Re: [RFC PATCH bpf-next v1 0/3] bpf: Add BPF program type for overriding tracepoint probes

Posted by Fuyu Zhao 1 week, 6 days ago


On 9/18/2025 4:47 PM, Jiri Olsa wrote:
> [You don't often get email from olsajiri@gmail.com. Learn why this is important at https://aka.ms/LearnAboutSenderIdentification ]
> 
> On Thu, Sep 18, 2025 at 04:05:51PM +0800, Fuyu Zhao wrote:
>>
>>
>> On 9/18/2025 4:02 AM, Song Liu wrote:
>>> On Wed, Sep 17, 2025 at 12:23 AM Fuyu Zhao <zhaofuyu@vivo.com> wrote:
>>>>
>>>> Hi everyone,
>>>>
>>>> This patchset introduces a new BPF program type that allows overriding
>>>> a tracepoint probe function registered via register_trace_*.
>>>>
>>>> Motivation
>>>> ----------
>>>> Tracepoint probe functions registered via register_trace_* in the kernel
>>>> cannot be dynamically modified, changing a probe function requires recompiling
>>>> the kernel and rebooting. Nor can BPF programs change an existing
>>>> probe function.
>>>>
>>>> Overiding tracepoint supports a way to apply patches into kernel quickly
>>>> (such as applying security ones), through predefined static tracepoints,
>>>> without waiting for upstream integration.
>>>
>>> IIUC, this work solves the same problem as raw tracepoint (raw_tp) or raw
>>> tracepoint with btf (tp_btf).
>>>
>>> Did I miss something?
>>>
>>> Thanks,
>>> Song
>>
>> As I understand it, raw tracepoints (raw_tp) and raw tracepoint (raw_tp)
>> are designed mainly for tracing the kernel. The goal of this work is to
>> provide a way to override the tracepoint callback, so that kernel behavior
>> can be adjusted dynamically.
> 
> hi,
> what's the use case for this? also I'd think you can do that just by
> unregister the callback you want to override and register new one?
> 
> thanks,
> jirka

At this moment, I don't have a real-world example. However, I mentioned one
possible use case in my reply to Steven:

> One possible use case is CPU core selection under certain scenarios. For example,
> developers may want to experiment with alternative strategies for deciding
> which CPU a task should run on to improve performance.
>  
> If a tracepoint is added as a hook point in this path, then overriding its
> function callback could make it possible to dynamically adjust the
> cpu-selection logic without rebuilding and rebooting the kernel.

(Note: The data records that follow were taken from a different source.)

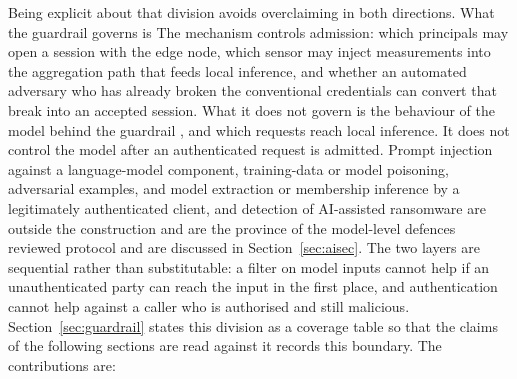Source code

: \documentclass[cmc,article,submit,moreauthors,pdftex]{Definitions/tsp}
\providecommand{\DIFadd}[1]{{\protect\color{blue} \sf #1}} %
\providecommand{\DIFdel}[1]{{\protect\color{red} \scriptsize #1}} %
\providecommand{\DIFaddbegin}{} %
\providecommand{\DIFaddend}{} %
\providecommand{\DIFdelbegin}{} %
\providecommand{\DIFdelend}{} %
\begin{document}
\DIFdelbegin \DIFdel{Being explicit about that division avoids overclaiming in both directions. What the guardrail governs is }\DIFdelend \DIFaddbegin \DIFadd{The mechanism controls }\DIFaddend admission: which principals may open a session\DIFdelbegin \DIFdel{with the edge node}\DIFdelend , which sensor may inject measurements\DIFdelbegin \DIFdel{into the aggregation path that feeds local inference, and whether an automated adversary who has already broken the conventional credentials can convert that break into an accepted session. What it does not govern is the behaviour of the model behind the guardrail}\DIFdelend \DIFaddbegin \DIFadd{, and which requests reach local inference. It does not control the model after an authenticated request is admitted}\DIFaddend . Prompt injection\DIFdelbegin \DIFdel{against a language-model component}\DIFdelend , training-data or model poisoning, adversarial examples, \DIFaddbegin \DIFadd{and }\DIFaddend model extraction or membership inference \DIFdelbegin \DIFdel{by a legitimately authenticated client, and detection of AI-assisted ransomware }\DIFdelend are outside the \DIFdelbegin \DIFdel{construction and are the province of the model-level defences reviewed }\DIFdelend \DIFaddbegin \DIFadd{protocol and are discussed }\DIFaddend in Section~\ref{sec:aisec}. \DIFdelbegin \DIFdel{The two layers are sequential rather than substitutable: a filter on model inputs cannot help if an unauthenticated party can reach the input in the first place, and authentication cannot help against a caller who is authorised and still malicious. }\DIFdelend Section~\ref{sec:guardrail} \DIFdelbegin \DIFdel{states this division as a coverage table so that the claims of the following sections are read against it}\DIFdelend \DIFaddbegin \DIFadd{records this boundary}\DIFaddend . The contributions are:
\end{document}
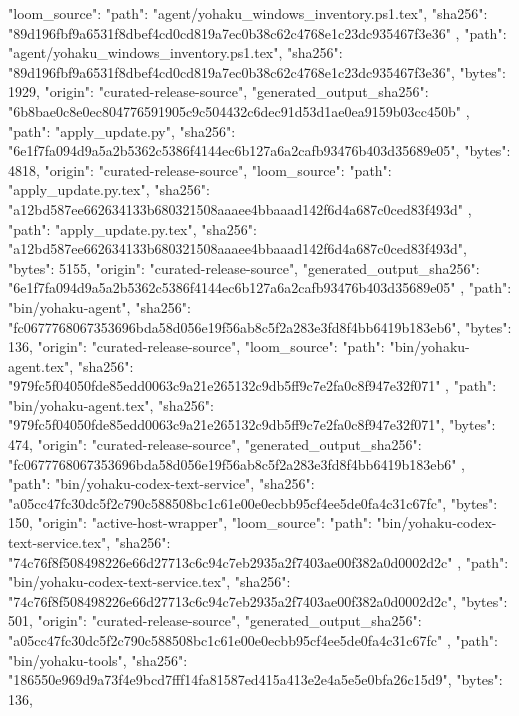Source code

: {{      "loom_source": {
        "path": "agent/yohaku_windows_inventory.ps1.tex",
        "sha256": "89d196fbf9a6531f8dbef4cd0cd819a7ec0b38c62c4768e1c23dc935467f3e36"
      }
    },
    {
      "path": "agent/yohaku_windows_inventory.ps1.tex",
      "sha256": "89d196fbf9a6531f8dbef4cd0cd819a7ec0b38c62c4768e1c23dc935467f3e36",
      "bytes": 1929,
      "origin": "curated-release-source",
      "generated_output_sha256": "6b8bae0c8e0ec804776591905c9c504432c6dec91d53d1ae0ea9159b03cc450b"
    },
    {
      "path": "apply_update.py",
      "sha256": "6e1f7fa094d9a5a2b5362c5386f4144ec6b127a6a2cafb93476b403d35689e05",
      "bytes": 4818,
      "origin": "curated-release-source",
      "loom_source": {
        "path": "apply_update.py.tex",
        "sha256": "a12bd587ee662634133b680321508aaaee4bbaaad142f6d4a687c0ced83f493d"
      }
    },
    {
      "path": "apply_update.py.tex",
      "sha256": "a12bd587ee662634133b680321508aaaee4bbaaad142f6d4a687c0ced83f493d",
      "bytes": 5155,
      "origin": "curated-release-source",
      "generated_output_sha256": "6e1f7fa094d9a5a2b5362c5386f4144ec6b127a6a2cafb93476b403d35689e05"
    },
    {
      "path": "bin/yohaku-agent",
      "sha256": "fc0677768067353696bda58d056e19f56ab8c5f2a283e3fd8f4bb6419b183eb6",
      "bytes": 136,
      "origin": "curated-release-source",
      "loom_source": {
        "path": "bin/yohaku-agent.tex",
        "sha256": "979fc5f04050fde85edd0063c9a21e265132c9db5ff9c7e2fa0c8f947e32f071"
      }
    },
    {
      "path": "bin/yohaku-agent.tex",
      "sha256": "979fc5f04050fde85edd0063c9a21e265132c9db5ff9c7e2fa0c8f947e32f071",
      "bytes": 474,
      "origin": "curated-release-source",
      "generated_output_sha256": "fc0677768067353696bda58d056e19f56ab8c5f2a283e3fd8f4bb6419b183eb6"
    },
    {
      "path": "bin/yohaku-codex-text-service",
      "sha256": "a05cc47fc30dc5f2c790c588508bc1c61e00e0ecbb95cf4ee5de0fa4c31c67fc",
      "bytes": 150,
      "origin": "active-host-wrapper",
      "loom_source": {
        "path": "bin/yohaku-codex-text-service.tex",
        "sha256": "74c76f8f508498226e66d27713c6c94c7eb2935a2f7403ae00f382a0d0002d2c"
      }
    },
    {
      "path": "bin/yohaku-codex-text-service.tex",
      "sha256": "74c76f8f508498226e66d27713c6c94c7eb2935a2f7403ae00f382a0d0002d2c",
      "bytes": 501,
      "origin": "curated-release-source",
      "generated_output_sha256": "a05cc47fc30dc5f2c790c588508bc1c61e00e0ecbb95cf4ee5de0fa4c31c67fc"
    },
    {
      "path": "bin/yohaku-tools",
      "sha256": "186550e969d9a73f4e9bcd7fff14fa81587ed415a413e2e4a5e5e0bfa26c15d9",
      "bytes": 136,
}}
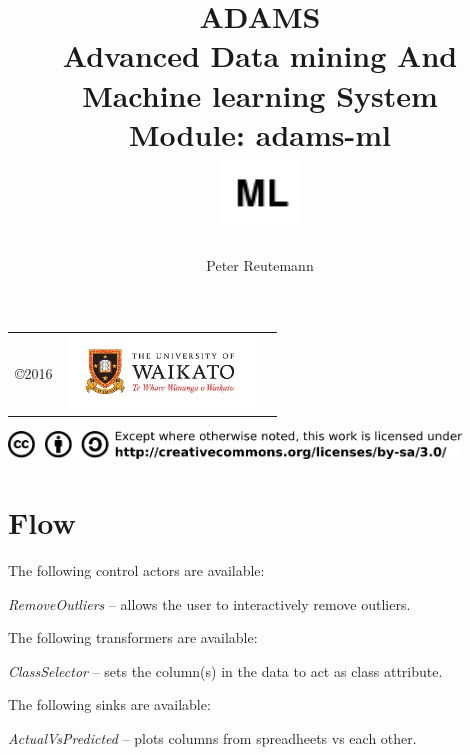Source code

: \documentclass[a4paper]{book}
\title{
  \textbf{ADAMS} \\
  {\Large \textbf{A}dvanced \textbf{D}ata mining \textbf{A}nd \textbf{M}achine
  learning \textbf{S}ystem} \\
  {\Large Module: adams-ml} \\
  \vspace{1cm}
  \includegraphics[width=2cm]{images/ml-module.png} \\
}
\author{
  Peter Reutemann
}
\begin{document}
\begin{titlepage}
\maketitle

\thispagestyle{empty}
\center
\begin{table}[b]
	\begin{tabular}{c l l}
		\parbox[c][2cm]{2cm}{\copyright 2016} &
		\parbox[c][2cm]{5cm}{\includegraphics[width=5cm]{images/coat_of_arms.pdf}}
	\end{tabular}
	\includegraphics[width=12cm]{images/cc.png} \\
\end{table}

\end{titlepage}

\tableofcontents

\chapter{Flow}

The following control actors are available:
\begin{tight_itemize}
  \item \textit{RemoveOutliers} -- allows the user to interactively remove
  outliers.
\end{tight_itemize}

The following transformers are available:
\begin{tight_itemize}
  \item \textit{ClassSelector} -- sets the column(s) in the data to act as
  class attribute.
\end{tight_itemize}

The following sinks are available:
\begin{tight_itemize}
  \item \textit{ActualVsPredicted} -- plots columns from spreadheets vs
  each other.
\end{tight_itemize}



\end{document}
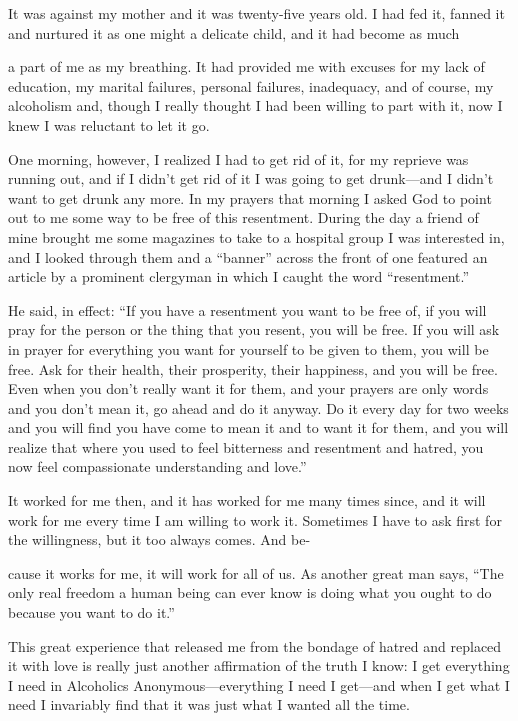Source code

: It was against my mother and it was twenty-five years old. I had fed it, fanned it and nurtured it as one might a delicate child, and it had become as much

a part of me as my breathing. It had provided me with excuses for my lack of education, my marital failures, personal failures, inadequacy, and of course, my alcoholism and, though I really thought I had been willing to part with it, now I knew I was reluctant to let it go.

One morning, however, I realized I had to get rid of it, for my reprieve was running out, and if I didn’t get rid of it I was going to get drunk—and I didn’t want to get drunk any more. In my prayers that morning I asked God to point out to me some way to be free of this resentment. During the day a friend of mine brought me some magazines to take to a hospital group I was interested in, and I looked through them and a “banner” across the front of one featured an article by a prominent clergyman in which I caught the word “resentment.”

He said, in effect: “If you have a resentment you want to be free of, if you will pray for the person or the thing that you resent, you will be free. If you will ask in prayer for everything you want for yourself to be given to them, you will be free. Ask for their health, their prosperity, their happiness, and you will be free. Even when you don’t really want it for them, and your prayers are only words and you don’t mean it, go ahead and do it anyway. Do it every day for two weeks and you will find you have come to mean it and to want it for them, and you will realize that where you used to feel bitterness and resentment and hatred, you now feel compassionate understanding and love.”

It worked for me then, and it has worked for me many times since, and it will work for me every time I am willing to work it. Sometimes I have to ask first for the willingness, but it too always comes. And be-

cause it works for me, it will work for all of us. As another great man says, “The only real freedom a human being can ever know is doing what you ought to do because you want to do it.”

This great experience that released me from the bondage of hatred and replaced it with love is really just another affirmation of the truth I know: I get everything I need in Alcoholics Anonymous—everything I need I get—and when I get what I need I invariably find that it was just what I wanted all the time.
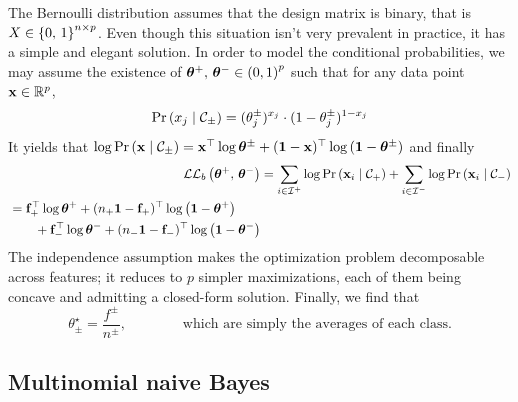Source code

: The Bernoulli distribution assumes that the design matrix is binary,
that is $X \in \left\{ 0,\, 1 \right\}^{n \times p}$.
Even though this situation isn't very prevalent in practice, it has a simple and elegant solution.
In order to model the conditional probabilities, we may assume the existence of
$\bm{\theta}^+,\, \bm{\theta}^- \in \left( 0, 1 \right)^p$
such that for any data point $\mathbf{x} \in \mathbb{R}^p$,
\begin{equation*}
    \Pr\left( x_j \mid \mathcal{C}_\pm \right) = (\theta^\pm_j)^{x_j} \cdot (1 - \theta^\pm_j)^{1 - x_j}
\end{equation*}
It yields that $\log \Pr\left( \mathbf{x} \mid \mathcal{C}_\pm \right) =
\mathbf{x}^\top\log\bm{\theta}^\pm + (\mathbf{1} - \mathbf{x})^\top\log\left( \mathbf{1} - \bm{\theta}^\pm \right)$
and finally
\begin{align}\label{eq:bernoulli_snb_ll}
    \mathcal{L}\mathcal{L}_b\left( \bm{\theta}^+,\, \bm{\theta}^- \right)
    &= \sum_{i \in \mathcal{I}^+} \log \Pr\left( \mathbf{x}_i \mid \mathcal{C}_+ \right)
        + \sum_{i \in \mathcal{I}^-} \log \Pr\left( \mathbf{x}_i \mid \mathcal{C}_- \right)\nonumber\\
    \begin{split}
        &= \mathbf{f}_+^\top\log\bm{\theta}^+ + (n_+\mathbf{1} - \mathbf{f}_+)^\top\log\left( \mathbf{1} - \bm{\theta}^+ \right)\\
        &\qquad+ \mathbf{f}_-^\top\log\bm{\theta}^- + (n_-\mathbf{1} - \mathbf{f}_-)^\top\log\left( \mathbf{1} - \bm{\theta}^- \right)
    \end{split}
\end{align}
The independence assumption makes the optimization problem decomposable across features;
it reduces to $p$ simpler maximizations, each of them being concave and admitting a closed-form solution.
Finally, we find that
\begin{equation*}
    \theta_\pm^\star = \frac{f^\pm}{n^\pm}
    ,\qquad\qquad
    \text{which are simply the averages of each class.}
\end{equation*}

\subsection{Multinomial naive Bayes}\label{subsec:mnb}

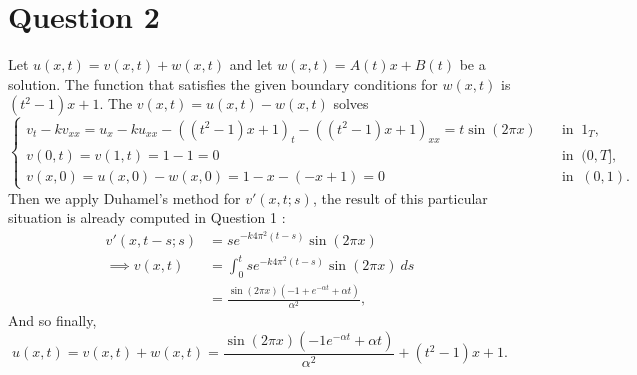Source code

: \documentclass[
	12pt,
	]{article}
\theoremstyle{definition}
\theoremstyle{definition}
\theoremstyle{definition}
\theoremstyle{definition}
\theoremstyle{definition}
\theoremstyle{example}
\theoremstyle{note}
\theoremstyle{remark}
\theoremstyle{example}
\begin{document}
		\section*{Question 2}
			Let $u(x,t) = v(x,t) + w(x,t)$ and let $w(x,t) = A(t) x + B(t)$ be a solution. The function that satisfies the given boundary conditions for $w(x,t) $ is $(t^{2} -1 )x + 1$. The $v(x,t) = u(x,t) - w(x,t)$ solves
			$$ \begin{cases}
				v_{t} -kv_{xx} = u_{x} - ku_{xx} - ((t^{2} -1)x +1)_{t} - ((t^{2} -1)x +1)_{xx} = t \sin (2 \pi x) \quad &\text{in } \ 1_{T},\\
				v(0,t) = v(1,t) = 1-1 =0 \qquad &\text{in } \ (0,T], \\ 
				v(x,0) = u(x,0) - w(x,0) = 1-x - (-x+1) = 0 \qquad &\text{in } \ (0,1).
			\end{cases}$$
			Then we apply Duhamel's method for $v'(x,t;s)$, the result of this particular situation is already computed in Question 1 : 
			\begin{align*}
				v'(x,t-s;s) &= s e^{-k 4 \pi^{2} (t-s)} \sin (2\pi x) \\
				\implies v(x,t) &= \int_{0}^{t} s e^{-k 4 \pi^{2} (t-s)} \sin (2\pi x) \ ds \\
				&= \frac{\sin(2 \pi x)(-1+ e^{-\alpha t} + \alpha t )}{\alpha^{2}},
			\end{align*} 
			And so finally, 
			$$ u(x,t) = v(x,t) + w(x,t) = \frac{\sin(2 \pi x)(-1 e^{-\alpha t} + \alpha t )}{\alpha^{2}} + (t^{2} -1 )x + 1.$$
\end{document}
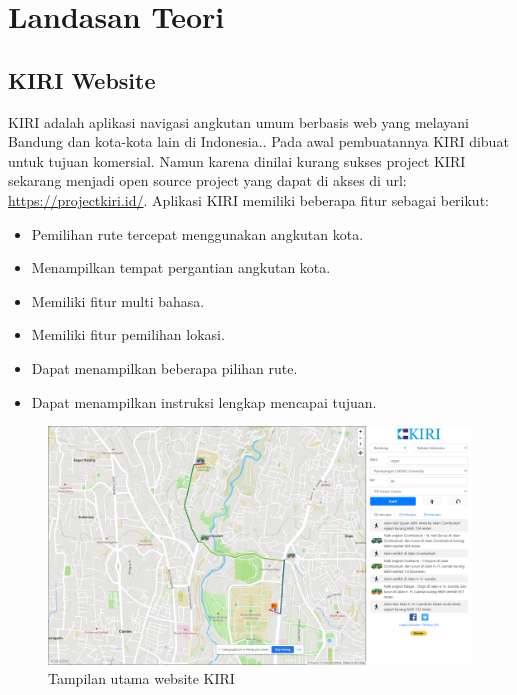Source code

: \chapter{Landasan Teori}
\label{chap:teori}

\section{KIRI Website }
\label{sec:KIRI} 
KIRI adalah aplikasi navigasi angkutan umum berbasis web yang melayani Bandung dan kota-kota lain di Indonesia.\cite{pascal:17:KIRI}.
Pada awal pembuatannya KIRI dibuat untuk tujuan komersial. Namun karena dinilai kurang sukses project KIRI sekarang menjadi open source project yang dapat di akses di url: \url{https://projectkiri.id/}. Aplikasi KIRI memiliki beberapa fitur sebagai berikut:
\begin{itemize}
    \item Pemilihan rute tercepat menggunakan angkutan kota.
    \item Menampilkan tempat pergantian angkutan kota.
    \item Memiliki fitur multi bahasa.
    \item Memiliki fitur pemilihan lokasi.
    \item Dapat menampilkan beberapa pilihan rute.
    \item Dapat menampilkan instruksi lengkap  mencapai tujuan.
\end{itemize}

\begin{figure}[H]
    \centering
    \includegraphics[scale=0.3]{Gambar/kiri-example-1}
    \caption{Tampilan utama website KIRI}
    \label{fig:my_label}
\end{figure}




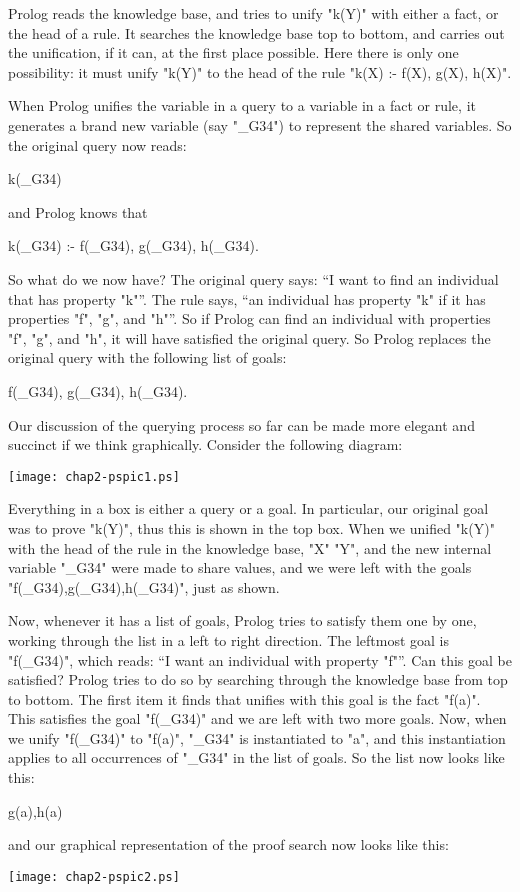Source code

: Prolog reads the knowledge base, and tries to unify "k(Y)" with either
a fact, or the head of a rule. It searches the knowledge base top to
bottom, and carries out the unification, if it can, at the first place
possible. Here there is only one possibility: it must unify "k(Y)" to
the head of the rule "k(X) :- f(X), g(X), h(X)".

When Prolog unifies the variable in a query to a variable in a fact or
rule, it generates a brand new variable
(say "_G34")
to represent the shared
variables. So the original query now reads:
\begin{LPNcodedisplay}
k(_G34)
\end{LPNcodedisplay}
%
and Prolog knows that
\begin{LPNcodedisplay}
k(_G34) :- f(_G34), g(_G34), h(_G34).
\end{LPNcodedisplay}


So what do we now have? The original query says: ``I want to find an
individual that has property "k"''. The rule says, ``an individual has
property "k" if it has properties "f", "g", and "h"''. So if Prolog
can find an individual with properties "f", "g", and "h", it will have
satisfied the original query. So Prolog replaces the original query
with the following list of goals:
\begin{LPNcodedisplay}
f(_G34), g(_G34), h(_G34).
\end{LPNcodedisplay}

Our discussion of the querying process so far can be made more elegant
and succinct if we think graphically. Consider the following diagram:
%
\begin{center}
\texttt{[image: chap2-pspic1.ps]}
\end{center}
%
Everything in a box is either a query or a goal.  In particular, our
original goal was to prove "k(Y)", thus this is shown in the top box.
When we unified "k(Y)" with the head of the rule in the knowledge
base, "X" "Y", and the new internal variable "_G34" were made to share
values, and we were left with the goals "f(_G34),g(_G34),h(_G34)",
just as shown.

Now, whenever it has a list of goals, Prolog tries to satisfy them one
by one, working through the list in a left to right direction. The
leftmost goal is "f(_G34)", which reads: ``I want an individual with
property "f"''. Can this goal be satisfied? Prolog tries to do so by
searching through the knowledge base from top to bottom.  The first
item it finds that unifies with this goal is the fact "f(a)". This
satisfies the goal "f(_G34)" and we are left with two more goals.
Now, when we unify "f(_G34)" to "f(a)", "_G34" is instantiated to "a",
and this instantiation applies to all occurrences of "_G34" in the
list of goals. So the list now looks like this:
\begin{LPNcodedisplay}
g(a),h(a)
\end{LPNcodedisplay}
%
and our graphical representation of the proof search now looks like this:
%
\begin{center}
\texttt{[image: chap2-pspic2.ps]}
\end{center}
%


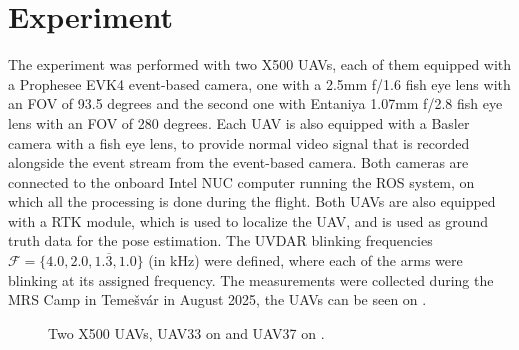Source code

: 
\chapter{Experiment\label{chap:experiment}}

The experiment was performed with two X500 \ac{UAV}s, each of them equipped with a Prophesee EVK4 event-based camera, one with a 2.5mm f/1.6
fish eye lens with an \ac{FOV} of 93.5 degrees and the second one with Entaniya 1.07mm f/2.8 fish eye lens with an \ac{FOV} of 280 degrees.
Each UAV is also equipped with a Basler camera with a fish eye lens, to provide normal video signal that is recorded alongside the event stream
from the event-based camera.
Both cameras are connected to the onboard Intel NUC computer running the ROS system, on which all the processing is done during the flight. Both 
\ac{UAV}s are also equipped with a \ac{RTK} module, which is used to localize the \ac{UAV}, and is used as ground truth data for the pose estimation.
The UVDAR blinking frequencies $\mathcal{F} = \{4.0, 2.0, 1.\overline{3}, 1.0\}$ (in kHz) were defined, where each of the arms were blinking at its assigned
frequency.
The measurements were collected during the \ac{MRS} Camp in Temešvár in August 2025, the \ac{UAV}s can be seen on .
\begin{figure}[H]
	\centering
	\caption{
		Two X500 UAVs, UAV33 on  and UAV37 on .
  }
	\label{fig:uav33_37}
\end{figure}
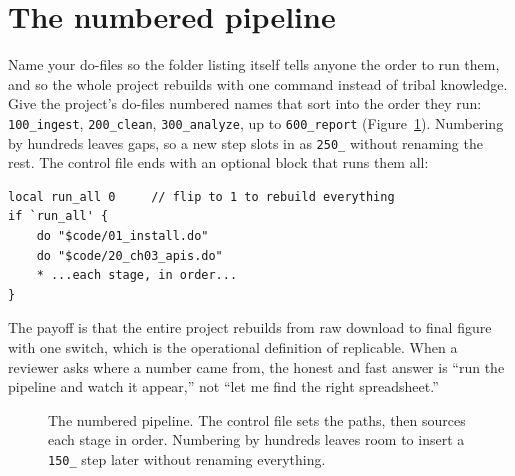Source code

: \documentclass[
    a4paper,
    fontsize=10pt,
    twoside=true,
    numbers=noenddot,
]{kaobook}
\begin{document}
\section{The numbered pipeline}
Name your do-files so the folder listing itself tells anyone the order to run them, and so the whole project rebuilds with one command instead of tribal knowledge. Give the project's do-files numbered names that sort into the order they run: \texttt{100\_ingest}, \texttt{200\_clean}, \texttt{300\_analyze}, up to \texttt{600\_report} (Figure~\ref{fig:numbered}). Numbering by hundreds leaves gaps, so a new step slots in as \texttt{250\_} without renaming the rest. The control file ends with an optional block that runs them all:
{\footnotesize
\begin{verbatim}
local run_all 0     // flip to 1 to rebuild everything
if `run_all' {
    do "$code/01_install.do"
    do "$code/20_ch03_apis.do"
    * ...each stage, in order...
}
\end{verbatim}
}
The payoff is that the entire project rebuilds from raw download to final figure with one switch, which is the operational definition of replicable. When a reviewer asks where a number came from, the honest and fast answer is \enquote{run the pipeline and watch it appear,} not \enquote{let me find the right spreadsheet.}

\begin{figure}[htbp]
\centering
{}
\caption[The numbered pipeline]{The numbered pipeline. The control file sets the paths, then sources each stage in order. Numbering by hundreds leaves room to insert a \texttt{150\_} step later without renaming everything.}
\label{fig:numbered}
\end{figure}
\end{document}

As for the reason not to unregister and register a new callback:
callbacks registered directly inside the kernel cannot be unregistered from
user space. From user space, we can only attach additional callbacks
with BPF programs, but can not remove or replace the ones already
registered in the kernel. Therefore, an override mechanism is needed.

Thanks,
Fuyu

Re: [RFC PATCH bpf-next v1 0/3] bpf: Add BPF program type for overriding tracepoint probes

Posted by Steven Rostedt 1 week, 6 days ago

On Thu, 18 Sep 2025 21:15:57 +0800
Fuyu Zhao <zhaofuyu@vivo.com> wrote:

> As for the reason not to unregister and register a new callback:
> callbacks registered directly inside the kernel cannot be unregistered from
> user space. From user space, we can only attach additional callbacks
> with BPF programs, but can not remove or replace the ones already
> registered in the kernel. Therefore, an override mechanism is needed.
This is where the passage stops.